PROBLEM DESCRIPTION =
An exact printout of all the entries is required.

MATERIALS PROVIDED =
####################

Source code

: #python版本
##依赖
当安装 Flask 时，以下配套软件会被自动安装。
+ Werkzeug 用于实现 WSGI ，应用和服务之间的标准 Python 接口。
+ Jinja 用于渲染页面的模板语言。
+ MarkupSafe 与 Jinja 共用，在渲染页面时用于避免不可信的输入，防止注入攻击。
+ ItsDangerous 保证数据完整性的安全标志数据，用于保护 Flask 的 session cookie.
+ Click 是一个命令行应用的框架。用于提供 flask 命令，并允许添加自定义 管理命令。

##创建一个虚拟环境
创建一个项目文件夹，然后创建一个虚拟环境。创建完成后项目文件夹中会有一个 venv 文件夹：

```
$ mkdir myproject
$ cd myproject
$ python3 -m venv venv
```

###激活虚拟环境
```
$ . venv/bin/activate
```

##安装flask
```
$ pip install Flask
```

####################

PROBLEM SOLUTION =
Source code

: #python版本
##依赖
当安装 Flask 时，以下配套软件会被自动安装。
+ Werkzeug 用于实现 WSGI ，应用和服务之间的标准 Python 接口。
+ Jinja 用于渲染页面的模板语言。
+ MarkupSafe 与 Jinja 共用，在渲染页面时用于避免不可信的输入，防止注入攻击。
+ ItsDangerous 保证数据完整性的安全标志数据，用于保护 Flask 的 session cookie.
+ Click 是一个命令行应用的框架。用于提供 flask 命令，并允许添加自定义 管理命令。

##创建一个虚拟环境
创建一个项目文件夹，然后创建一个虚拟环境。创建完成后项目文件夹中会有一个 venv 文件夹：

```
$ mkdir myproject
$ cd myproject
$ python3 -m venv venv
```

###激活虚拟环境
```
$ . venv/bin/activate
```

##安装flask
```
$ pip install Flask
```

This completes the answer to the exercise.